» **What the exercise asks**: Each line holding the string "current" is to be copied from the data.

» **Supplied material**:
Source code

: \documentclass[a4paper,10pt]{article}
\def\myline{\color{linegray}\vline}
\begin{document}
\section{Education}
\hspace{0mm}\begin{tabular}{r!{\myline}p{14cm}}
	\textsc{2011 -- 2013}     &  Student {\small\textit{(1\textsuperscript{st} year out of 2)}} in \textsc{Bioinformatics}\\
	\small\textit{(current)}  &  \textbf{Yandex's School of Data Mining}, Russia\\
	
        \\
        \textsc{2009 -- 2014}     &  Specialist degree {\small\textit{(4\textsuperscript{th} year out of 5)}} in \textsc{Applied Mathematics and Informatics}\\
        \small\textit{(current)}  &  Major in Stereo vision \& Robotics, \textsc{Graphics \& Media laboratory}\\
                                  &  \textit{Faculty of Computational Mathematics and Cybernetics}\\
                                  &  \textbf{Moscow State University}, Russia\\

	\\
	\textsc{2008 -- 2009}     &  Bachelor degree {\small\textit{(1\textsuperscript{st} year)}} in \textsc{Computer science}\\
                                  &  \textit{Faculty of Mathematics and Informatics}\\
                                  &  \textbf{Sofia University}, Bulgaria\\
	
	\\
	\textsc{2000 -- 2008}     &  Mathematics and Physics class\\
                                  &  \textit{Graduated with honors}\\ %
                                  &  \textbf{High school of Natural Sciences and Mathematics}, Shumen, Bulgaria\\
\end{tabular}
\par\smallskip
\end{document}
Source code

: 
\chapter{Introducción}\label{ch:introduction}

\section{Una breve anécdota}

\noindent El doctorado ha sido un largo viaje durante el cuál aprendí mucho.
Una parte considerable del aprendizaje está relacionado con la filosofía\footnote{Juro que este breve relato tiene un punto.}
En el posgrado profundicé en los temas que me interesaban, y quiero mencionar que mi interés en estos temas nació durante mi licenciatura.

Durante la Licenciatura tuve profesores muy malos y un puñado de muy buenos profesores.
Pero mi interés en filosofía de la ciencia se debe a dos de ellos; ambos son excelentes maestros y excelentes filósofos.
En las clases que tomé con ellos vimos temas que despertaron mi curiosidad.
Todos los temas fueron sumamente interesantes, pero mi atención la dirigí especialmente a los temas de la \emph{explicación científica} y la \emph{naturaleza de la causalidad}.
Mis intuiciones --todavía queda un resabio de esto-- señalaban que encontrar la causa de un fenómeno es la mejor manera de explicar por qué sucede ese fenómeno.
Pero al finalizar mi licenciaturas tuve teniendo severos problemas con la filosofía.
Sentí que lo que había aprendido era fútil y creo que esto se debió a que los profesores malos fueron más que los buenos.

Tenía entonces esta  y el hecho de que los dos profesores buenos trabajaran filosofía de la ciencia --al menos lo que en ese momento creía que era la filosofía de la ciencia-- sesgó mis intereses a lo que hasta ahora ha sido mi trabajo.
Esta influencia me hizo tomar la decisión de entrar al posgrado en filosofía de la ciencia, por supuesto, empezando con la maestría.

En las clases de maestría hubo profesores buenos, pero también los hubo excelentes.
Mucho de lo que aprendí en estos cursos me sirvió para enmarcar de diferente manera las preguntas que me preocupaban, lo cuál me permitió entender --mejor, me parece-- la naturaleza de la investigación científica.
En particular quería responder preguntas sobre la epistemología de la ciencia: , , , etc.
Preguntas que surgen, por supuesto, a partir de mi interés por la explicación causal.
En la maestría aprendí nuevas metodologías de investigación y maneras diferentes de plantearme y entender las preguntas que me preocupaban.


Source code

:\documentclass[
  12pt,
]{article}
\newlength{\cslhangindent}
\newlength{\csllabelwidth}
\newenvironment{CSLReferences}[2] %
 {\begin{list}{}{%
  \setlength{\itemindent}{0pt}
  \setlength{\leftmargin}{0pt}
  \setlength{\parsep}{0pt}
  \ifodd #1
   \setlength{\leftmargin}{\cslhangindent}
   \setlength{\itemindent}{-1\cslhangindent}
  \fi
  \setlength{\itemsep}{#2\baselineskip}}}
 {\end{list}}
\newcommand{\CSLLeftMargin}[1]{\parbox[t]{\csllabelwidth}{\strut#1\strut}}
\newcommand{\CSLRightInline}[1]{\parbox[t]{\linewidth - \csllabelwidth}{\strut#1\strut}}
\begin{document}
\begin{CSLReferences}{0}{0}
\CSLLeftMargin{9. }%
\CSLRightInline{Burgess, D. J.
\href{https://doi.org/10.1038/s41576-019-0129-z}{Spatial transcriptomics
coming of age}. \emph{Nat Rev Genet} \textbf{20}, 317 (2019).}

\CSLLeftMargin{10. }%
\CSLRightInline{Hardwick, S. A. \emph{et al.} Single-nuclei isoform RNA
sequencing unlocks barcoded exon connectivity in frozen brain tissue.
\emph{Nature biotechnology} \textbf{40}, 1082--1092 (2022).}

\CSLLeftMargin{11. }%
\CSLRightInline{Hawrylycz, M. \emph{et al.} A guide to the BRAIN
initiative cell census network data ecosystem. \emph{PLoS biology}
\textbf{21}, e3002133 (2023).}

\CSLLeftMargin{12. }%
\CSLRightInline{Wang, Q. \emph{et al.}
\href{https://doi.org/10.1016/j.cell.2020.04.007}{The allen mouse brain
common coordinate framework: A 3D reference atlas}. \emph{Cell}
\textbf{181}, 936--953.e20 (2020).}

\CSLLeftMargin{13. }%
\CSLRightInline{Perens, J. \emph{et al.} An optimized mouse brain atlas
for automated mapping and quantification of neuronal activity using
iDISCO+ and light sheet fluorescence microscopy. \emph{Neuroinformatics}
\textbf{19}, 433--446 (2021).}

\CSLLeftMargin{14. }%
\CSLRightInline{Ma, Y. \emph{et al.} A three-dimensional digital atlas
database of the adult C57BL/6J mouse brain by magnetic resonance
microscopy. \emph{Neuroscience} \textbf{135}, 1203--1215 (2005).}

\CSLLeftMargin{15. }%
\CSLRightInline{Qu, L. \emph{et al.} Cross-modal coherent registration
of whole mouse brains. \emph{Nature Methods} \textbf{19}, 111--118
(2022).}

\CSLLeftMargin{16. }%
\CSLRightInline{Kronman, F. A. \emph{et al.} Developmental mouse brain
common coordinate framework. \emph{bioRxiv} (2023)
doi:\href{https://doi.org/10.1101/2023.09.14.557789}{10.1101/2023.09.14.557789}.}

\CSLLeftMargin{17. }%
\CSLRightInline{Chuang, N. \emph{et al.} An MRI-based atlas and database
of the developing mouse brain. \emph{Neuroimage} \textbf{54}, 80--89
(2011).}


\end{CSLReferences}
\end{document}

» **Written solution**:
	\small\textit{(current)}  &  \textbf{Yandex's School of Data Mining}, Russia\\
        \small\textit{(current)}  &  Major in Stereo vision \& Robotics, \textsc{Graphics \& Media laboratory}\\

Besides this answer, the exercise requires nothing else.